** EXERCISE DATA follows **

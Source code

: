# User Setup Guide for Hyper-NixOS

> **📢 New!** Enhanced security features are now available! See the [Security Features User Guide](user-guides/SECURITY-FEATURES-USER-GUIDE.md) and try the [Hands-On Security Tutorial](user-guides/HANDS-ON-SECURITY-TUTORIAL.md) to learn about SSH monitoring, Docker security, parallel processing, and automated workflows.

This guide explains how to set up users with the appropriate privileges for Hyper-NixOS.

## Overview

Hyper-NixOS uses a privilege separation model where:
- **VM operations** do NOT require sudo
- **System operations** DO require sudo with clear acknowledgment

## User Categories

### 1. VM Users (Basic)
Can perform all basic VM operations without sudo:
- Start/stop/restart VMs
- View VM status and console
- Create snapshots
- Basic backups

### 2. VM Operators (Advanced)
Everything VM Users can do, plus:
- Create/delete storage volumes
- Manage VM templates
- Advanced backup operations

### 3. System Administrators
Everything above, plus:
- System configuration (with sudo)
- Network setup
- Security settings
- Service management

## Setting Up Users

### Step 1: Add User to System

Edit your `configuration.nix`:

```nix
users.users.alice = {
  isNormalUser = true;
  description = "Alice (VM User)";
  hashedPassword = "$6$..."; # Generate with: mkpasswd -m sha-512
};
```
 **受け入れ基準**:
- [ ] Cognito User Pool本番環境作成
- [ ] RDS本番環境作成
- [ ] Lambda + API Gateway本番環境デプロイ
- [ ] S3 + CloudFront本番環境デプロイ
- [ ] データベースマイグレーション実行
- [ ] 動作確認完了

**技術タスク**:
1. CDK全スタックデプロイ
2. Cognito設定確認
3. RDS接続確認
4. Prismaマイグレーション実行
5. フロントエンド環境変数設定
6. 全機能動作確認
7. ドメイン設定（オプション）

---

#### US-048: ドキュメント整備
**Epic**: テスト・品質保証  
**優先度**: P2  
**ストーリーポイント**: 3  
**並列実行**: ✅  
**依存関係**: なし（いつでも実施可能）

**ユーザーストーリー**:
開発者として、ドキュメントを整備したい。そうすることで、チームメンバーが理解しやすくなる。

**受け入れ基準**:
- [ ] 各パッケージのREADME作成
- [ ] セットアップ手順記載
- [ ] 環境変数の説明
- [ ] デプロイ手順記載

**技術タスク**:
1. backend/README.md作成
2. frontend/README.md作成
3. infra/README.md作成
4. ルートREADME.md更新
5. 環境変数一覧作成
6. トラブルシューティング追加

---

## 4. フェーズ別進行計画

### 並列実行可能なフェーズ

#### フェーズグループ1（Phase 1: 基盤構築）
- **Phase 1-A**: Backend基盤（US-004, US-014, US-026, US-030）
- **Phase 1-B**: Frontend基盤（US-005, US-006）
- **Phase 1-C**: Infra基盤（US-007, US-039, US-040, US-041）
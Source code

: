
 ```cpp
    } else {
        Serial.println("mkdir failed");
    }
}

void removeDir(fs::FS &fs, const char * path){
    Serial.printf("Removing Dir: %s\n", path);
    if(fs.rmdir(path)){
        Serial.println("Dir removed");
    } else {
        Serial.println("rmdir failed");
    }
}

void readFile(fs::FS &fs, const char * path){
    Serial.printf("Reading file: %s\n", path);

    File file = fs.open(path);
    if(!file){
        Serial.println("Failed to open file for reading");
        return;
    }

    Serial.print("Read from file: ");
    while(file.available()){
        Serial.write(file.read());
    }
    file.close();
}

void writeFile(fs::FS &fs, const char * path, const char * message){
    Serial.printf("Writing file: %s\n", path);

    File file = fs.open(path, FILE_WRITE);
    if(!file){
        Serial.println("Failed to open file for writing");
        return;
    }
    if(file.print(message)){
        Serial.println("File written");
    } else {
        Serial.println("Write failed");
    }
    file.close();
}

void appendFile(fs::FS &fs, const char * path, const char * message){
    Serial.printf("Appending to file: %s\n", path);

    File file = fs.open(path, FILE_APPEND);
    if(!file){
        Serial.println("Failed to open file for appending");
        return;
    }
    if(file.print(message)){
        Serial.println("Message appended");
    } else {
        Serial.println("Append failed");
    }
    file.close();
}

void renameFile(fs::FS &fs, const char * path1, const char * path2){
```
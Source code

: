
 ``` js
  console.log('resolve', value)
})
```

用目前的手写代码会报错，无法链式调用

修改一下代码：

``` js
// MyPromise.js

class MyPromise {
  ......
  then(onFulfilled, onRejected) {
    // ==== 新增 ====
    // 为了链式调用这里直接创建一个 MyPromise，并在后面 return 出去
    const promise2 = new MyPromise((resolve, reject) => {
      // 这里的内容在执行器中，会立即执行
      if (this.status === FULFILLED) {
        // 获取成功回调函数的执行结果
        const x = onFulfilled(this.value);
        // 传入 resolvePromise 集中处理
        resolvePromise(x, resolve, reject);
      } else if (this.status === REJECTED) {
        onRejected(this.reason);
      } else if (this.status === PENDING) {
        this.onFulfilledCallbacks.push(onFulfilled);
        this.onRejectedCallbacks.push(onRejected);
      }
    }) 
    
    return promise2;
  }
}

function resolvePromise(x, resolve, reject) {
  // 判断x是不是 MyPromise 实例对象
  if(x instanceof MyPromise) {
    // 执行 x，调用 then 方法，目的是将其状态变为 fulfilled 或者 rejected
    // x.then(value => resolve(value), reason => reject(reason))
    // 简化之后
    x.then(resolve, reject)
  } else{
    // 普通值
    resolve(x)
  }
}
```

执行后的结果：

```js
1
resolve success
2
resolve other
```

** End of EXERCISE DATA **

**TASK DESCRIPTION**:
Please give the records again exactly as they are.

**ANSWER BOX**:
Source code

:# User Setup Guide for Hyper-NixOS

> **📢 New!** Enhanced security features are now available! See the [Security Features User Guide](user-guides/SECURITY-FEATURES-USER-GUIDE.md) and try the [Hands-On Security Tutorial](user-guides/HANDS-ON-SECURITY-TUTORIAL.md) to learn about SSH monitoring, Docker security, parallel processing, and automated workflows.

This guide explains how to set up users with the appropriate privileges for Hyper-NixOS.

## Overview

Hyper-NixOS uses a privilege separation model where:
- **VM operations** do NOT require sudo
- **System operations** DO require sudo with clear acknowledgment

## User Categories

### 1. VM Users (Basic)
Can perform all basic VM operations without sudo:
- Start/stop/restart VMs
- View VM status and console
- Create snapshots
- Basic backups

### 2. VM Operators (Advanced)
Everything VM Users can do, plus:
- Create/delete storage volumes
- Manage VM templates
- Advanced backup operations

### 3. System Administrators
Everything above, plus:
- System configuration (with sudo)
- Network setup
- Security settings
- Service management

## Setting Up Users

### Step 1: Add User to System

Edit your `configuration.nix`:

```nix
users.users.alice = {
  isNormalUser = true;
  description = "Alice (VM User)";
  hashedPassword = "$6$..."; # Generate with: mkpasswd -m sha-512
};
```
 **受け入れ基準**:
- [ ] Cognito User Pool本番環境作成
- [ ] RDS本番環境作成
- [ ] Lambda + API Gateway本番環境デプロイ
- [ ] S3 + CloudFront本番環境デプロイ
- [ ] データベースマイグレーション実行
- [ ] 動作確認完了

**技術タスク**:
1. CDK全スタックデプロイ
2. Cognito設定確認
3. RDS接続確認
4. Prismaマイグレーション実行
5. フロントエンド環境変数設定
6. 全機能動作確認
7. ドメイン設定（オプション）

---

#### US-048: ドキュメント整備
**Epic**: テスト・品質保証  
**優先度**: P2  
**ストーリーポイント**: 3  
**並列実行**: ✅  
**依存関係**: なし（いつでも実施可能）

**ユーザーストーリー**:
開発者として、ドキュメントを整備したい。そうすることで、チームメンバーが理解しやすくなる。

**受け入れ基準**:
- [ ] 各パッケージのREADME作成
- [ ] セットアップ手順記載
- [ ] 環境変数の説明
- [ ] デプロイ手順記載

**技術タスク**:
1. backend/README.md作成
2. frontend/README.md作成
3. infra/README.md作成
4. ルートREADME.md更新
5. 環境変数一覧作成
6. トラブルシューティング追加

---

## 4. フェーズ別進行計画

### 並列実行可能なフェーズ

#### フェーズグループ1（Phase 1: 基盤構築）
- **Phase 1-A**: Backend基盤（US-004, US-014, US-026, US-030）
- **Phase 1-B**: Frontend基盤（US-005, US-006）
- **Phase 1-C**: Infra基盤（US-007, US-039, US-040, US-041）
Source code

:
 ```cpp
    } else {
        Serial.println("mkdir failed");
    }
}

void removeDir(fs::FS &fs, const char * path){
    Serial.printf("Removing Dir: %s\n", path);
    if(fs.rmdir(path)){
        Serial.println("Dir removed");
    } else {
        Serial.println("rmdir failed");
    }
}

void readFile(fs::FS &fs, const char * path){
    Serial.printf("Reading file: %s\n", path);

    File file = fs.open(path);
    if(!file){
        Serial.println("Failed to open file for reading");
        return;
    }

    Serial.print("Read from file: ");
    while(file.available()){
        Serial.write(file.read());
    }
    file.close();
}

void writeFile(fs::FS &fs, const char * path, const char * message){
    Serial.printf("Writing file: %s\n", path);

    File file = fs.open(path, FILE_WRITE);
    if(!file){
        Serial.println("Failed to open file for writing");
        return;
    }
    if(file.print(message)){
        Serial.println("File written");
    } else {
        Serial.println("Write failed");
    }
    file.close();
}

void appendFile(fs::FS &fs, const char * path, const char * message){
    Serial.printf("Appending to file: %s\n", path);

    File file = fs.open(path, FILE_APPEND);
    if(!file){
        Serial.println("Failed to open file for appending");
        return;
    }
    if(file.print(message)){
        Serial.println("Message appended");
    } else {
        Serial.println("Append failed");
    }
    file.close();
}

void renameFile(fs::FS &fs, const char * path1, const char * path2){
```
Source code

:
 ``` js
  console.log('resolve', value)
})
```

用目前的手写代码会报错，无法链式调用

修改一下代码：

``` js
// MyPromise.js

class MyPromise {
  ......
  then(onFulfilled, onRejected) {
    // ==== 新增 ====
    // 为了链式调用这里直接创建一个 MyPromise，并在后面 return 出去
    const promise2 = new MyPromise((resolve, reject) => {
      // 这里的内容在执行器中，会立即执行
      if (this.status === FULFILLED) {
        // 获取成功回调函数的执行结果
        const x = onFulfilled(this.value);
        // 传入 resolvePromise 集中处理
        resolvePromise(x, resolve, reject);
      } else if (this.status === REJECTED) {
        onRejected(this.reason);
      } else if (this.status === PENDING) {
        this.onFulfilledCallbacks.push(onFulfilled);
        this.onRejectedCallbacks.push(onRejected);
      }
    }) 
    
    return promise2;
  }
}

function resolvePromise(x, resolve, reject) {
  // 判断x是不是 MyPromise 实例对象
  if(x instanceof MyPromise) {
    // 执行 x，调用 then 方法，目的是将其状态变为 fulfilled 或者 rejected
    // x.then(value => resolve(value), reason => reject(reason))
    // 简化之后
    x.then(resolve, reject)
  } else{
    // 普通值
    resolve(x)
  }
}
```

执行后的结果：

```js
1
resolve success
2
resolve other
```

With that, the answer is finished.